# Who help to identify this?



## rousseau (Jan 10, 2007)

what's this?
http://i1.tinypic.com/402e4g0.jpg


----------



## pbfoot (Jan 10, 2007)

2 radials and 2 inline with massive undercarriage


----------



## Smokey (Jan 10, 2007)

Supermarine B.12/36 bomber









> Following issue of Specification B.12/36 Mitchell submitted his tender in September 1936 for a four engined bomber. The plane was a single-spar, mid-wing monoplane, with swept back leading and straight trailing edges. Bombs could be carried in the fuselage as well as in the wings, reducing the overall size of the planes fuselage. Three possible engines were proposed (see below). The plans were accepted by the Air Ministry but unfortuanely the two prototypes, along with the detailed plans, were destroyed by the bombing of the Supermarine Works, Woolston in September 1940.
> 
> Type: Six crew bomber
> Engines: Four either 1,100hp Rolls-Royce Merlin, or 1,330hp Bristol Hercules, or 1,100 Napier Dagger
> ...



RJ Mitchell. A life in Aviation - Other Aircraft - From 1932 to 1937


----------



## k9kiwi (Jan 10, 2007)

And spec 12/36 gave birth to

Striling
Halifax
Manchester / Lancaster


----------



## rousseau (Jan 10, 2007)

Oh, yerh, it's unlucky, if the plan not was burned, Britian might has heavy bomber eralier. Thanks for your post


----------



## Chingachgook (Jan 12, 2007)

Does that say IN THE WINGS? interesting, wonder why no one did that during ww2? sort of a semi-lifting body?


----------



## the lancaster kicks ass (Jan 12, 2007)
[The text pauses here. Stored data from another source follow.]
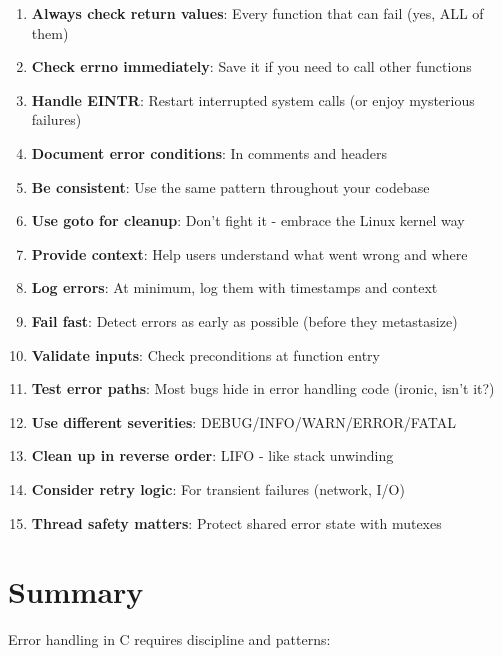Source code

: \begin{enumerate}
    \item \textbf{Always check return values}: Every function that can fail (yes, ALL of them)
    \item \textbf{Check errno immediately}: Save it if you need to call other functions
    \item \textbf{Handle EINTR}: Restart interrupted system calls (or enjoy mysterious failures)
    \item \textbf{Document error conditions}: In comments and headers
    \item \textbf{Be consistent}: Use the same pattern throughout your codebase
    \item \textbf{Use goto for cleanup}: Don't fight it - embrace the Linux kernel way
    \item \textbf{Provide context}: Help users understand what went wrong and where
    \item \textbf{Log errors}: At minimum, log them with timestamps and context
    \item \textbf{Fail fast}: Detect errors as early as possible (before they metastasize)
    \item \textbf{Validate inputs}: Check preconditions at function entry
    \item \textbf{Test error paths}: Most bugs hide in error handling code (ironic, isn't it?)
    \item \textbf{Use different severities}: DEBUG/INFO/WARN/ERROR/FATAL
    \item \textbf{Clean up in reverse order}: LIFO - like stack unwinding
    \item \textbf{Consider retry logic}: For transient failures (network, I/O)
    \item \textbf{Thread safety matters}: Protect shared error state with mutexes
\end{enumerate}

\section{Summary}

Error handling in C requires discipline and patterns:

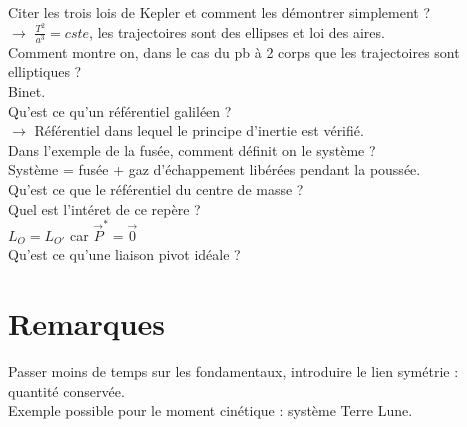 \documentclass[12pt,prb,aps,epsf]{report}
\begin{document}
Citer les trois lois de Kepler et comment les démontrer simplement ?\\
$\rightarrow$  $\frac{T^2}{a^3} = cste$, les trajectoires sont des ellipses et loi des aires.\\

Comment montre on, dans le cas du pb à 2 corps que les trajectoires sont elliptiques ?\\
Binet.\\

Qu'est ce qu'un référentiel galiléen ?\\
$\rightarrow$ Référentiel dans lequel le principe d'inertie est vérifié.\\

Dans l'exemple de la fusée, comment définit on le système ?\\
Système = fusée + gaz d'échappement libérées pendant la poussée.\\

Qu'est ce que le référentiel du centre de masse ?\\
Quel est l'intéret de ce repère ? \\
$L_O=L_{O'}$ car $\vec{P}^*=\vec{0}$\\

Qu'est ce qu'une liaison pivot idéale ?

\section{Remarques}
Passer moins de temps sur les fondamentaux, introduire le lien symétrie : quantité conservée.\\
Exemple possible pour le moment cinétique : système Terre Lune.
\end{document}
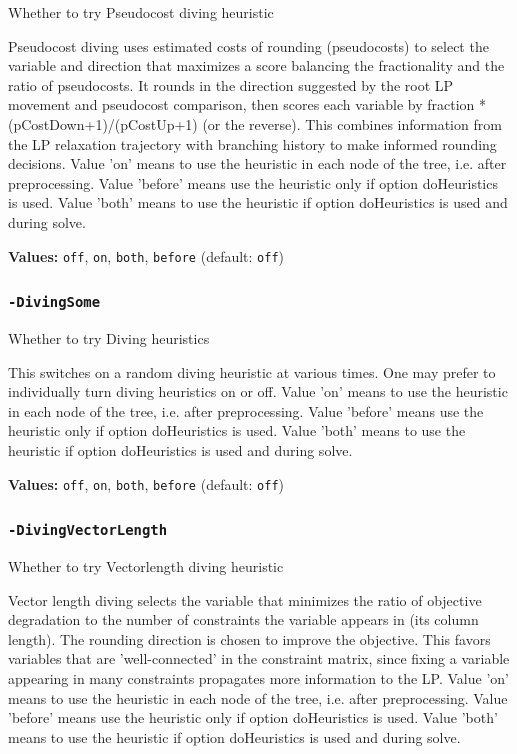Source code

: \documentclass[11pt,a4paper]{article}
\begin{document}
Whether to try Pseudocost diving heuristic

Pseudocost diving uses estimated costs of rounding (pseudocosts) to select the variable and direction that maximizes a score balancing the fractionality and the ratio of pseudocosts. It rounds in the direction suggested by the root LP movement and pseudocost comparison, then scores each variable by fraction * (pCostDown+1)/(pCostUp+1) (or the reverse). This combines information from the LP relaxation trajectory with branching history to make informed rounding decisions. Value 'on' means to use the heuristic in each node of the tree, i.e. after preprocessing. Value 'before' means use the heuristic only if option doHeuristics is used. Value 'both' means to use the heuristic if option doHeuristics is used and during solve.

\textbf{Values:} \texttt{off}, \texttt{on}, \texttt{both}, \texttt{before} (default: \texttt{off})

\subsubsection*{\texttt{-DivingSome}}

Whether to try Diving heuristics

This switches on a random diving heuristic at various times. One may prefer to individually turn diving heuristics on or off. Value 'on' means to use the heuristic in each node of the tree, i.e. after preprocessing. Value 'before' means use the heuristic only if option doHeuristics is used. Value 'both' means to use the heuristic if option doHeuristics is used and during solve.

\textbf{Values:} \texttt{off}, \texttt{on}, \texttt{both}, \texttt{before} (default: \texttt{off})

\subsubsection*{\texttt{-DivingVectorLength}}

Whether to try Vectorlength diving heuristic

Vector length diving selects the variable that minimizes the ratio of objective degradation to the number of constraints the variable appears in (its column length). The rounding direction is chosen to improve the objective. This favors variables that are 'well-connected' in the constraint matrix, since fixing a variable appearing in many constraints propagates more information to the LP. Value 'on' means to use the heuristic in each node of the tree, i.e. after preprocessing. Value 'before' means use the heuristic only if option doHeuristics is used. Value 'both' means to use the heuristic if option doHeuristics is used and during solve.
\end{document}
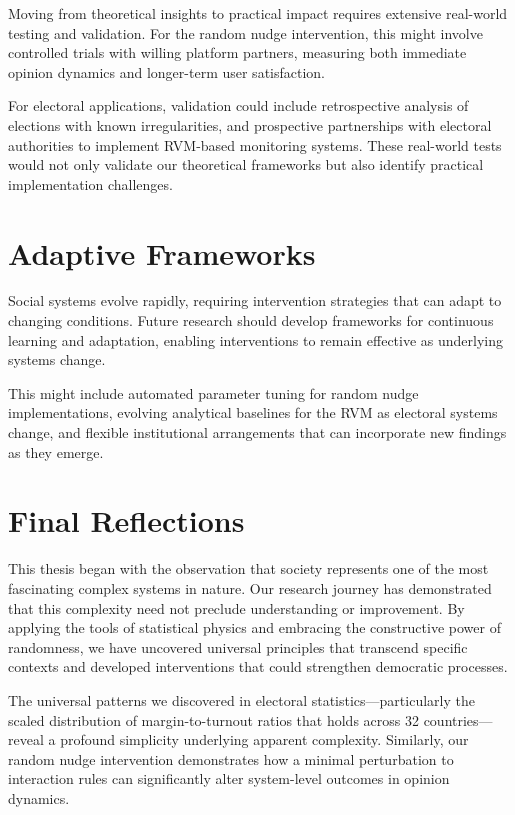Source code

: Moving from theoretical insights to practical impact requires extensive real-world testing and validation. For the random nudge intervention, this might involve controlled trials with willing platform partners, measuring both immediate opinion dynamics and longer-term user satisfaction.

For electoral applications, validation could include retrospective analysis of elections with known irregularities, and prospective partnerships with electoral authorities to implement RVM-based monitoring systems. These real-world tests would not only validate our theoretical frameworks but also identify practical implementation challenges.

\section{Adaptive Frameworks}

Social systems evolve rapidly, requiring intervention strategies that can adapt to changing conditions. Future research should develop frameworks for continuous learning and adaptation, enabling interventions to remain effective as underlying systems change.

This might include automated parameter tuning for random nudge implementations, evolving analytical baselines for the RVM as electoral systems change, and flexible institutional arrangements that can incorporate new findings as they emerge.

\section{Final Reflections}

This thesis began with the observation that society represents one of the most fascinating complex systems in nature. Our research journey has demonstrated that this complexity need not preclude understanding or improvement. By applying the tools of statistical physics and embracing the constructive power of randomness, we have uncovered universal principles that transcend specific contexts and developed interventions that could strengthen democratic processes.

The universal patterns we discovered in electoral statistics—particularly the scaled distribution of margin-to-turnout ratios that holds across 32 countries—reveal a profound simplicity underlying apparent complexity. Similarly, our random nudge intervention demonstrates how a minimal perturbation to interaction rules can significantly alter system-level outcomes in opinion dynamics.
It was done on many occassions including with the Stirling or Halifax, can never remember which...........

and the Manchester/Lancaster _and_ the H.P.56/Halifax come from specification B.13/36, _not_ B.12/36.............


----------



## merlin (Jan 13, 2007)

The idea of having the bombs within the wing structure would've been a dead end. It was thought that many small bombs would be the ideal load. What was needed was a cavernous bomb bay - to house big bombs. The Lancaster Halifax were able to load the 4,000lb bomb and indeed the 'tallboy' 'grand slam' penetration bombs, because the initial specification called for the option of carrying a torpedo!
Such was the need for 4,000 lb bomb carriers that the Mosquito was adapted to carry one.


----------



## the lancaster kicks ass (Jan 13, 2007)

plus of course fuel could no longer be carried in the wings so i can only assume it went in the fusilage? massive CoG problems as fuel is used during flight!


----------